(Task prompt) All of the data below should be printed again exactly, pictures excluded.

(Exercise materials)
....
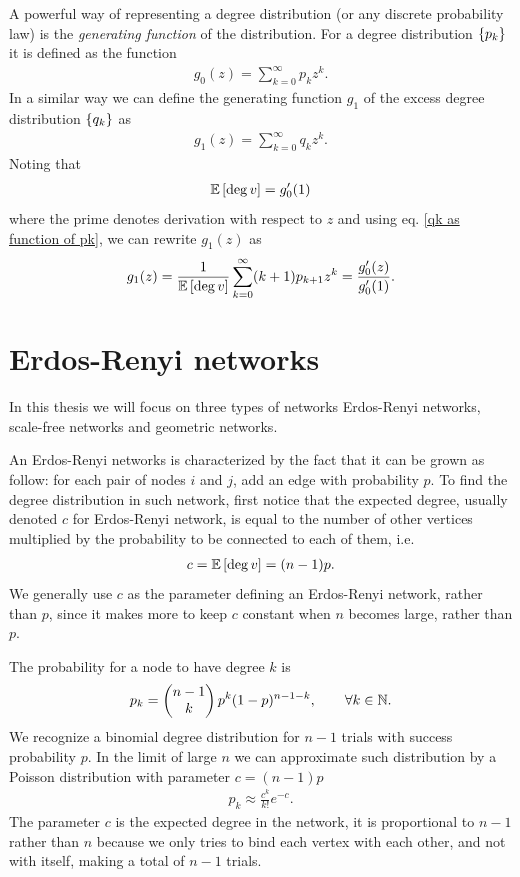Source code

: \documentclass[
11pt, %
english, %
singlespacing, %
nolistspacing, %
liststotoc, %
headsepline, %
]{MastersDoctoralThesis} %
\begin{document}
A powerful way of representing a degree distribution (or any discrete probability law) is the \emph{generating function} of the distribution. For a degree distribution $\{p_k\}$ it is defined as the function
\begin{align}
	g_0(z) = \sum_{k=0}^\infty p_k z^k. \label{Definition of g0}
\end{align}
In a similar way we can define the generating function $g_1$ of the excess degree distribution $\{q_k\}$ as
\begin{align}
	g_1(z) = \sum_{k=0}^\infty q_k z^k. \label{Definition of g1}
\end{align}
Noting that
\begin{align}
	\mathbb{E}\left[ \deg{v} \right] = g'_0(1) \label{Expectation value as g'0(1)}
\end{align}
where the prime denotes derivation with respect to $z$ and using eq. \eqref{qk as function of pk}, we can rewrite $g_1(z)$ as
\begin{align}
	g_1(z) = \frac{1}{\mathbb{E}\left[ \deg{v} \right]} \sum_{k=0}^\infty (k + 1) p_{k + 1} z^k = \frac{g'_0(z)}{g'_0(1)}. \label{g1 as a function of g0}
\end{align}

\section{Erdos-Renyi networks}

In this thesis we will focus on  three types of networks Erdos-Renyi networks, scale-free networks and geometric networks.

An Erdos-Renyi networks is characterized by the fact that it can be grown as follow: for each pair of nodes $i$ and $j$, add an edge with probability $p$. To find the degree distribution in such network, first notice that the expected degree, usually denoted $c$ for Erdos-Renyi network, is equal to the number of other vertices multiplied by the probability to be connected to each of them, i.e.
\begin{align}
	c = \mathbb{E}\left[ \deg{v} \right] = (n - 1) p.
\end{align}
We generally use $c$ as the parameter defining an Erdos-Renyi network, rather than $p$, since it makes more to keep $c$ constant when $n$ becomes large, rather than $p$. 

The probability for a node to have degree $k$ is
\begin{align}
	p_k = \begin{pmatrix} n-1 \\ k \end{pmatrix} p^k (1 - p)^{n - 1 - k}, \qquad \forall k \in \mathbb{N}. \label{Poisson degree distribution}
\end{align}
We recognize a binomial degree distribution for $n-1$ trials with success probability $p$. In the limit of large $n$ we can approximate such distribution by a Poisson distribution with parameter $c = (n - 1) p$
\begin{align}
	p_k \approx \frac{c^k}{k!} e^{-c}.
\end{align}
The parameter $c$ is the expected degree in the network, it is proportional to $n - 1$ rather than $n$ because we only tries to bind each vertex with each other, and not with itself, making a total of $n-1$ trials.
\end{document}
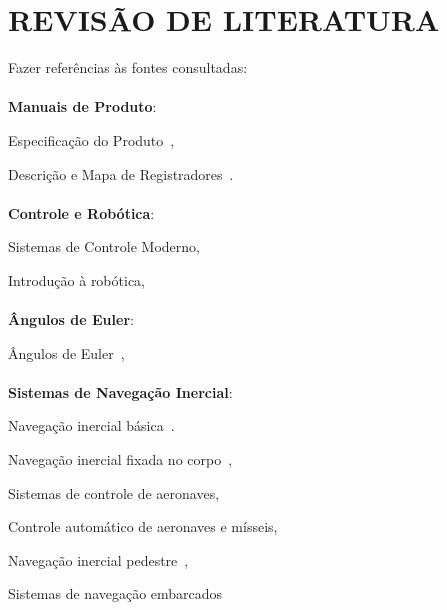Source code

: \chapter{REVISÃO DE LITERATURA}\label{chap:fundamentacaoTeorica}

Fazer referências às fontes consultadas:
\\

\\
\textbf{Manuais de Produto}:

Especificação do Produto~\cite{mpu6050ps},

Descrição e Mapa de Registradores~\cite{mpu6050rm}.
\\

\\
\textbf{Controle e Robótica}:

Sistemas de Controle Moderno\cite{Ogata2010},

Introdução à robótica\cite{Craig2014},
\\

\\
\textbf{Ângulos de Euler}:

Ângulos de Euler~\cite{Henderson1997},
\\

\\
\textbf{Sistemas de Navegação Inercial}:

Navegação inercial básica~\cite{Stovall1997}.

Navegação inercial fixada no corpo~\cite{Weston2004},

Sistemas de controle de aeronaves\cite{Stevens2016},

Controle automático de aeronaves e mísseis\cite{Blakelock1991},

Navegação inercial pedestre~\cite{Wang2021},

Sistemas de navegação embarcados~\cite{Haoran2019}
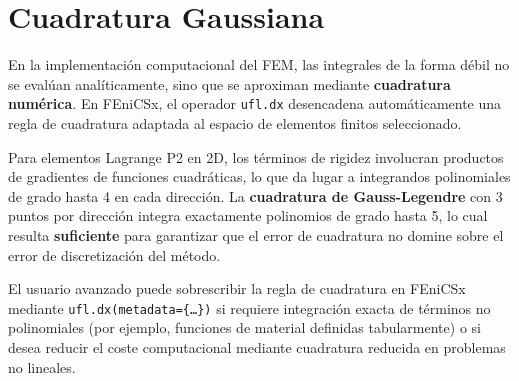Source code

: \section{Cuadratura Gaussiana}

En la implementación computacional del FEM, las integrales de la forma débil no se evalúan analíticamente, sino que se aproximan mediante \textbf{cuadratura numérica}. En FEniCSx, el operador \texttt{ufl.dx} desencadena automáticamente una regla de cuadratura adaptada al espacio de elementos finitos seleccionado.

Para elementos Lagrange P2 en 2D, los términos de rigidez involucran productos de gradientes de funciones cuadráticas, lo que da lugar a integrandos polinomiales de grado hasta 4 en cada dirección. La \textbf{cuadratura de Gauss-Legendre} con 3 puntos por dirección integra exactamente polinomios de grado hasta 5, lo cual resulta \textbf{suficiente} para garantizar que el error de cuadratura no domine sobre el error de discretización del método.

\begin{notatecnica}
El usuario avanzado puede sobrescribir la regla de cuadratura en FEniCSx mediante \texttt{ufl.dx(metadata=\{\ldots\})} si requiere integración exacta de términos no polinomiales (por ejemplo, funciones de material definidas tabularmente) o si desea reducir el coste computacional mediante cuadratura reducida en problemas no lineales.
\end{notatecnica}
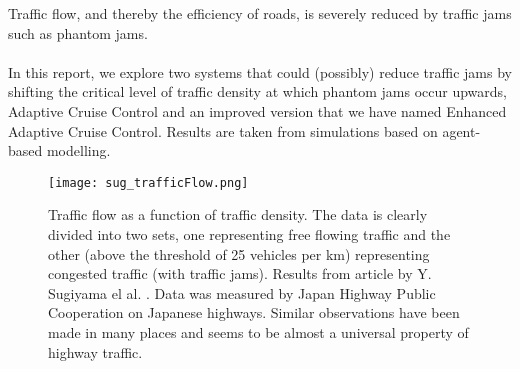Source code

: Traffic flow, and thereby the efficiency of roads, is severely reduced by
traffic jams such as phantom jams.\\\\

In this report, we explore two systems that could (possibly) reduce traffic
jams by shifting the critical level of traffic density at which phantom jams
occur upwards, Adaptive Cruise Control and an improved version that we have
named Enhanced Adaptive Cruise Control. Results are taken from simulations
based on agent-based modelling.

\begin{figure}[H]
    \begin{center}
    \texttt{[image: sug\_trafficFlow.png]}
    \caption{\label{sug_flow}
Traffic flow as a function of traffic density. The data is clearly divided
into two sets, one representing free flowing traffic and the other (above the
threshold of 25 vehicles per km) representing congested traffic (with traffic
jams).  Results from article by Y. Sugiyama el al. \cite{sugiyama}.  Data was
measured by Japan Highway Public Cooperation on Japanese highways. Similar
observations have been made in many places and seems to be almost a universal
property of highway traffic.}
    \end{center}
\end{figure}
....
(Response)
Source code

: \documentclass[
11pt, %
english, %
singlespacing, %
nolistspacing, %
liststotoc, %
headsepline, %
]{MastersDoctoralThesis} %
\begin{document}
A powerful way of representing a degree distribution (or any discrete probability law) is the \emph{generating function} of the distribution. For a degree distribution $\{p_k\}$ it is defined as the function
\begin{align}
	g_0(z) = \sum_{k=0}^\infty p_k z^k. \label{Definition of g0}
\end{align}
In a similar way we can define the generating function $g_1$ of the excess degree distribution $\{q_k\}$ as
\begin{align}
	g_1(z) = \sum_{k=0}^\infty q_k z^k. \label{Definition of g1}
\end{align}
Noting that
\begin{align}
	\mathbb{E}\left[ \deg{v} \right] = g'_0(1) \label{Expectation value as g'0(1)}
\end{align}
where the prime denotes derivation with respect to $z$ and using eq. \eqref{qk as function of pk}, we can rewrite $g_1(z)$ as
\begin{align}
	g_1(z) = \frac{1}{\mathbb{E}\left[ \deg{v} \right]} \sum_{k=0}^\infty (k + 1) p_{k + 1} z^k = \frac{g'_0(z)}{g'_0(1)}. \label{g1 as a function of g0}
\end{align}

\section{Erdos-Renyi networks}

In this thesis we will focus on  three types of networks Erdos-Renyi networks, scale-free networks and geometric networks.

An Erdos-Renyi networks is characterized by the fact that it can be grown as follow: for each pair of nodes $i$ and $j$, add an edge with probability $p$. To find the degree distribution in such network, first notice that the expected degree, usually denoted $c$ for Erdos-Renyi network, is equal to the number of other vertices multiplied by the probability to be connected to each of them, i.e.
\begin{align}
	c = \mathbb{E}\left[ \deg{v} \right] = (n - 1) p.
\end{align}
We generally use $c$ as the parameter defining an Erdos-Renyi network, rather than $p$, since it makes more to keep $c$ constant when $n$ becomes large, rather than $p$. 

The probability for a node to have degree $k$ is
\begin{align}
	p_k = \begin{pmatrix} n-1 \\ k \end{pmatrix} p^k (1 - p)^{n - 1 - k}, \qquad \forall k \in \mathbb{N}. \label{Poisson degree distribution}
\end{align}
We recognize a binomial degree distribution for $n-1$ trials with success probability $p$. In the limit of large $n$ we can approximate such distribution by a Poisson distribution with parameter $c = (n - 1) p$
\begin{align}
	p_k \approx \frac{c^k}{k!} e^{-c}.
\end{align}
The parameter $c$ is the expected degree in the network, it is proportional to $n - 1$ rather than $n$ because we only tries to bind each vertex with each other, and not with itself, making a total of $n-1$ trials.
\end{document}
Source code

: \chapter{REVISÃO DE LITERATURA}\label{chap:fundamentacaoTeorica}

Fazer referências às fontes consultadas:
\\

\\
\textbf{Manuais de Produto}:

Especificação do Produto~\cite{mpu6050ps},

Descrição e Mapa de Registradores~\cite{mpu6050rm}.
\\

\\
\textbf{Controle e Robótica}:

Sistemas de Controle Moderno\cite{Ogata2010},

Introdução à robótica\cite{Craig2014},
\\

\\
\textbf{Ângulos de Euler}:

Ângulos de Euler~\cite{Henderson1997},
\\

\\
\textbf{Sistemas de Navegação Inercial}:

Navegação inercial básica~\cite{Stovall1997}.

Navegação inercial fixada no corpo~\cite{Weston2004},

Sistemas de controle de aeronaves\cite{Stevens2016},

Controle automático de aeronaves e mísseis\cite{Blakelock1991},

Navegação inercial pedestre~\cite{Wang2021},

Sistemas de navegação embarcados~\cite{Haoran2019}
Source code

: \section{Cuadratura Gaussiana}

En la implementación computacional del FEM, las integrales de la forma débil no se evalúan analíticamente, sino que se aproximan mediante \textbf{cuadratura numérica}. En FEniCSx, el operador \texttt{ufl.dx} desencadena automáticamente una regla de cuadratura adaptada al espacio de elementos finitos seleccionado.

Para elementos Lagrange P2 en 2D, los términos de rigidez involucran productos de gradientes de funciones cuadráticas, lo que da lugar a integrandos polinomiales de grado hasta 4 en cada dirección. La \textbf{cuadratura de Gauss-Legendre} con 3 puntos por dirección integra exactamente polinomios de grado hasta 5, lo cual resulta \textbf{suficiente} para garantizar que el error de cuadratura no domine sobre el error de discretización del método.

\begin{notatecnica}
El usuario avanzado puede sobrescribir la regla de cuadratura en FEniCSx mediante \texttt{ufl.dx(metadata=\{\ldots\})} si requiere integración exacta de términos no polinomiales (por ejemplo, funciones de material definidas tabularmente) o si desea reducir el coste computacional mediante cuadratura reducida en problemas no lineales.
\end{notatecnica}
Source code

: Traffic flow, and thereby the efficiency of roads, is severely reduced by
traffic jams such as phantom jams.\\\\

In this report, we explore two systems that could (possibly) reduce traffic
jams by shifting the critical level of traffic density at which phantom jams
occur upwards, Adaptive Cruise Control and an improved version that we have
named Enhanced Adaptive Cruise Control. Results are taken from simulations
based on agent-based modelling.

\begin{figure}[H]
    \begin{center}
    \texttt{[image: sug\_trafficFlow.png]}
    \caption{\label{sug_flow}
Traffic flow as a function of traffic density. The data is clearly divided
into two sets, one representing free flowing traffic and the other (above the
threshold of 25 vehicles per km) representing congested traffic (with traffic
jams).  Results from article by Y. Sugiyama el al. \cite{sugiyama}.  Data was
measured by Japan Highway Public Cooperation on Japanese highways. Similar
observations have been made in many places and seems to be almost a universal
property of highway traffic.}
    \end{center}
\end{figure}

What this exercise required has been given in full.